An ultra-low-NOx incinerator burner guaranteed to meet 5 ppm NOx could not achieve <15-20 ppm. Process trends suggested the solution was to increase the air/fuel ratio, but the flame became unstable. Following exhaustive troubleshooting to no avail, the manufacturer agreed to replace the burner. In the course of removing the old burner, a bag of desiccant – virtually hidden from view – was found hanging loosely by a cord within the air plenum so as to cause an unstable flow pattern.

Pump rotation

When performance of a turbine-driven recycle water pump proved extremely poor during initial run-in, engineers were stumped until an operator noticed opposing rotation arrows on the pump and driver. Reverse rotation of electric pumps is not unusual because it simply means that power was incorrectly connected, and easily remedied. Turbine mismatch, however, is arguably an inconceivable design error.

Table 2: Basis for Fig. 15

Flow direction

The potential for installing check valves backwards is so obvious that it is generally assumed such errors will be caught during punch list execution. In one case the incorrectly welded check valve on the steam from the Waste Heat Boiler was apparently insulated before inspection. The problem was discovered when the PSVs lifted during initial light-off.

On another occasion maintenance personnel were instructed to reverse a check valve. The foreman was later embarrassed when the inspector called attention to the fact that the valve had been re-installed in the same wrong position. Just another reminder to take nothing for granted.

Tail gas butterfly valves

Some butterfly valves have square shafts, making it easy to mount the actuator incorrectly if the valve position is wrong.

On one occasion personnel were stationed at the valve platform to verify proper movement when SRU tail gas valve pairs were simultaneously switched for the first time, with instructions to promptly advise the control room by radio if the closed valve did not start to open as the open valve closed. When the closed valve in fact failed to open, the console operator reversed the hand switch, but the valves failed to respond because the plastic plugs in the actuator air vents had never been removed. The sulphur seals were blown, and the new concrete painted yellow. Lesson learned – hand block sulphur rundowns during switch.

Flow transmitter pressure compensation

Occasionally the pressure compensation signal for measured gas flow will be taken from the wrong transmitter, for example, downstream of the control valve instead of upstream.

Air/fuel-gas ratio

Relative air/gas flow accuracy is particularly critical when fuel gas (including H2 ) will be fired stoichiometrically. Proper air/ gas accuracy should be verified by plotting measured % O2 against air/gas ratio at data points typically ranging from 80% to 120% of stoichiometry, for example. Steam injection will shift the curve due to cooling as seen in theoretical Fig. 15, based on the composition in Table 2.

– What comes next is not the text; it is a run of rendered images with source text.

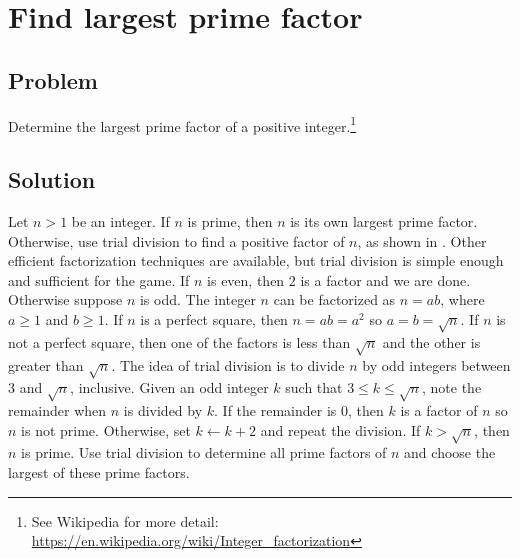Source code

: 
\section{Find largest prime factor}



\subsection*{Problem}

Determine the largest prime factor of a positive integer.\footnote{
  See Wikipedia for more detail:
  \url{https://en.wikipedia.org/wiki/Integer_factorization}
}



\subsection*{Solution}

Let $n > 1$ be an integer.  If $n$ is prime, then $n$ is its own
largest prime factor.  Otherwise, use trial division to find a
positive factor of $n$, as shown in .
Other efficient factorization techniques are available, but trial
division is simple enough and sufficient for the game.  If $n$ is
even, then $2$ is a factor and we are done. Otherwise suppose $n$ is
odd.  The integer $n$ can be factorized as $n = ab$, where $a \geq 1$
and $b \geq 1$.  If $n$ is a perfect square, then $n = ab = a^2$ so
$a = b = \sqrt{n}$.  If $n$ is not a perfect square, then one of the
factors is less than $\sqrt{n}$ and the other is greater than
$\sqrt{n}$.  The idea of trial division is to divide $n$ by odd
integers between $3$ and $\sqrt{n}$, inclusive.  Given an odd integer
$k$ such that $3 \leq k \leq \sqrt{n}$, note the remainder when $n$ is
divided by $k$.  If the remainder is $0$, then $k$ is a factor of $n$
so $n$ is not prime.  Otherwise, set $k \gets k + 2$ and repeat the
division.  If $k > \sqrt{n}$, then $n$ is prime.  Use trial division
to determine all prime factors of $n$ and choose the largest of these
prime factors.

\begin{algorithm}[!htbp]

\caption{%
  Determine a factor of an integer.
}
\label{alg:prime:factor}
\end{algorithm}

  • In one case meter error grossly understated the TGTU RGG air/gas ratio, resulting in severe sulphation of the presulphurised hydrogenation catalyst upon activation. Lesson learned – shake down burner controls before loading catalyst.
  • In another case, overstated thermal reactor air/gas ratio resulted in 10-12% H2 in the flue gas. Since combustion was clean, personnel dismissed the H2 readings as erroneous until the Incinerator burner tripped and the tail gas continued to burn.